Clinical Trial Details
— Status: Completed
Administrative data
| NCT number |
NCT00961961 |
| Other study ID # |
R01MH080097 |
| Secondary ID |
R01MH080097R01MH |
| Status |
Completed |
| Phase |
Phase 4
|
| First received |
|
| Last updated |
|
| Start date |
July 1, 2009 |
| Est. completion date |
September 1, 2016 |
Study information
| Verified date |
September 2020 |
| Source |
University of Pennsylvania |
| Contact |
n/a |
| Is FDA regulated |
No |
| Health authority |
|
| Study type |
Interventional
|
Clinical Trial Summary
The purpose of this study is to determine whether the long-term use of combined
antidepressant plus mood stabilizer therapy is superior to mood stabilizer therapy alone in
preventing the relapse and recurrence of bipolar depression.
Description:
Recurrence of Bipolar I (BP I) major depressive episode (MDE), is now recognized as a major
mental health problem. Recurrent BP I MDE is a disorder with no satisfactory therapy, and its
treatment remains a challenge to clinicians. To date, initial and long-term therapy of BP I
MDE has been based on un-validated practice guidelines. These guidelines recommend limiting
antidepressant drug (AD) use during initial therapy of BP I MDE, and completely avoiding AD
use during long-term therapy. There is, however, no empirical evidence to suggest that mood
stabilizer (MS) monotherapy is superior to combined MS plus AD therapy in preventing
recurrent BP I MDE. Nor is there evidence to suggest that long-term MS plus AD therapy
results in more manic switch episodes.

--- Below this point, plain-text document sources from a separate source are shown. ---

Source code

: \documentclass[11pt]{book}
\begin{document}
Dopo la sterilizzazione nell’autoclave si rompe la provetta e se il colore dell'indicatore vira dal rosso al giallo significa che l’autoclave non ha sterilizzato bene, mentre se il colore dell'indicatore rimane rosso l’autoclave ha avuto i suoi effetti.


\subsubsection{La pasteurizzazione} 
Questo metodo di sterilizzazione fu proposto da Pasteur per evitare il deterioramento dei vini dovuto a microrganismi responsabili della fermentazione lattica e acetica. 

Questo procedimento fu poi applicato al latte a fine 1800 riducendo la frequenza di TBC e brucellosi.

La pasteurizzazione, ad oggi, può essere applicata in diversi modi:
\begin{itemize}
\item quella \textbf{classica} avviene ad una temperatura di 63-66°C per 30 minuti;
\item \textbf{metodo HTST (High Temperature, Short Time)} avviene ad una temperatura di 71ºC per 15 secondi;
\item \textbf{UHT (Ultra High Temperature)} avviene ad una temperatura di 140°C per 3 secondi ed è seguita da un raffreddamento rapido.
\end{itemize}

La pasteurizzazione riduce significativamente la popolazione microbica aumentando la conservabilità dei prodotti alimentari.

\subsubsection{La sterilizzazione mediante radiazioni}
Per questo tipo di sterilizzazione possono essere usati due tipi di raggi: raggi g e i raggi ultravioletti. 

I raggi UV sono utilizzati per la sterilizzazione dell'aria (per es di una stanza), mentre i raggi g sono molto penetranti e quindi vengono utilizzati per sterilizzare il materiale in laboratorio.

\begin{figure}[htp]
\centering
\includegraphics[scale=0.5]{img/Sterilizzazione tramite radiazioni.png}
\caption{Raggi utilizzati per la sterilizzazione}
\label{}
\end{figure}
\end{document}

We present evidence that AD-induced mania during
long-term therapy of BP I MDE has been over-estimated, and that long-term use of MS plus AD
therapy may be superior to MS therapy alone in preventing recurrent BP I MDE. In this study,
we will ask: "Does continuation therapy with combined lithium plus fluoxetine result in fewer
MDE relapses and recurrences vs. lithium monotherapy?" To answer this question, patients with
BP I MDE will receive combined lithium plus fluoxetine therapy for 8 weeks. Responders who
stay well for an additional 4 weeks of consolidation therapy will then be randomized to
double-blind continuation therapy with either (i) combined lithium plus fluoxetine, or (ii)

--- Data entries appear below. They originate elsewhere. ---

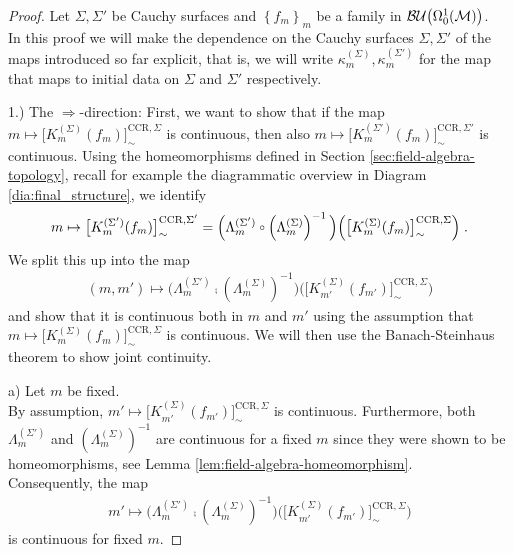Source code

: \begin{proof}
	Let $\Sigma, \Sigma'$ be Cauchy surfaces and $\left\{ f_m \right\}_m$ be a family in ${\mathcal{BU}\big(\Omega^1_0(\mathcal{M})\big)}$.\\
In this proof we will make the dependence on the Cauchy surfaces $\Sigma, \Sigma'$ of the maps introduced so far explicit, that is, we will write $\kappa_m^{(\Sigma)}, \kappa_m^{(\Sigma')}$ for the map that maps to initial data on $\Sigma$ and $\Sigma'$ respectively.\par
1.) The $\Rightarrow$-direction: First, we want to show that if the map $m \mapsto \big[  K_m^{(\Sigma)}(f_m) \big]_\sim^{\text{CCR},\Sigma}$ is continuous, then also $m \mapsto \big[  K_m^{(\Sigma')}(f_m) \big]_\sim^{\text{CCR},\Sigma'}$ is continuous. Using the homeomorphisms defined in Section \ref{sec:field-algebra-topology}, recall for example the diagrammatic overview in Diagram \ref{dia:final_structure}, we identify
\begin{align}
	m \mapsto \big[  K_m^{(\Sigma')}(f_m) \big]_\sim^{\text{CCR},\Sigma'} = \Big( \Lambda^{(\Sigma')}_m \comp \left( \Lambda^{(\Sigma)}_m \right)^{-1} \Big) \Big(  \big[ K_m^{(\Sigma)}  (f_m)\big]_\sim^{\text{CCR}, \Sigma}\Big) \formspace.
\end{align}
We split this up into the map
\begin{align}
(m,m') \mapsto \Big( \Lambda^{(\Sigma')}_m \comp \left( \Lambda^{(\Sigma)}_m \right)^{-1} \Big) \Big(  \big[ K_{m'}^{(\Sigma)}  (f_{m'})\big]_\sim^{\text{CCR}, \Sigma}\Big)
\end{align}
and show that it is continuous both in $m$ and $m'$ using the assumption that $m \mapsto  \big[ K_m^{(\Sigma)}(f_m) \big]_\sim^{\text{CCR},\Sigma} $ is continuous. We will then use the Banach-Steinhaus theorem to show joint continuity.\par
a) Let $m$ be fixed.\\
By assumption, $m' \mapsto  \big[ K_{m'}^{(\Sigma)}(f_{m'}) \big]_\sim^{\text{CCR},\Sigma} $ is continuous. Furthermore, both $\Lambda^{(\Sigma')}_{m}$ and $\left( \Lambda^{(\Sigma)}_{m} \right)^{-1}$ are continuous for a fixed $m$ since they were shown to be homeomorphisms, see Lemma \ref{lem:field-algebra-homeomorphism}.\\
Consequently, the map
\begin{align}
	m' \mapsto  \Big( \Lambda^{(\Sigma')}_m \comp \left( \Lambda^{(\Sigma)}_m \right)^{-1} \Big) \Big(  \big[ K_{m'}^{(\Sigma)}  (f_{m'})\big]_\sim^{\text{CCR}, \Sigma}\Big)
\end{align}
is continuous for fixed $m$.\par

\end{proof}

lithium alone (following fluoxetine taper and discontinuation) for an additional 50 weeks. We
hypothesize that long-term lithium plus fluoxetine therapy will result in fewer MDE relapses
and recurrences vs. lithium monotherapy. We will also ask: "What is the relative safety,
tolerability, and frequency of syndromal and sub-syndromal manic, hypomanic, and mixed state
conversions during continuation treatment with combined lithium plus fluoxetine vs. lithium
monotherapy?" To answer this question, we will measure: the frequency, severity, and duration
of syndromal and sub-syndromal manic, hypomanic, and mixed state conversions; frequency,
severity, and duration of treatment-emergent adverse events; frequency of treatment
discontinuation; time to onset of first syndromal and sub-syndromal conversion event; time to
first treatment intervention of each syndromal and sub-syndromal conversion event; and, time
to onset of increase in suicidal ideation event. We hypothesize that lithium plus fluoxetine
therapy will result in a similar frequency of syndromal and sub-syndromal conversion events,
and a similar frequency of treatment-emergent adverse events. We further hypothesize that
lithium plus fluoxetine therapy will result in fewer suicide ideation events and fewer study
discontinuations vs. lithium monotherapy. We believe that the results of this trial may have
an important public health impact on the current practice guidelines for treating BP I MDE.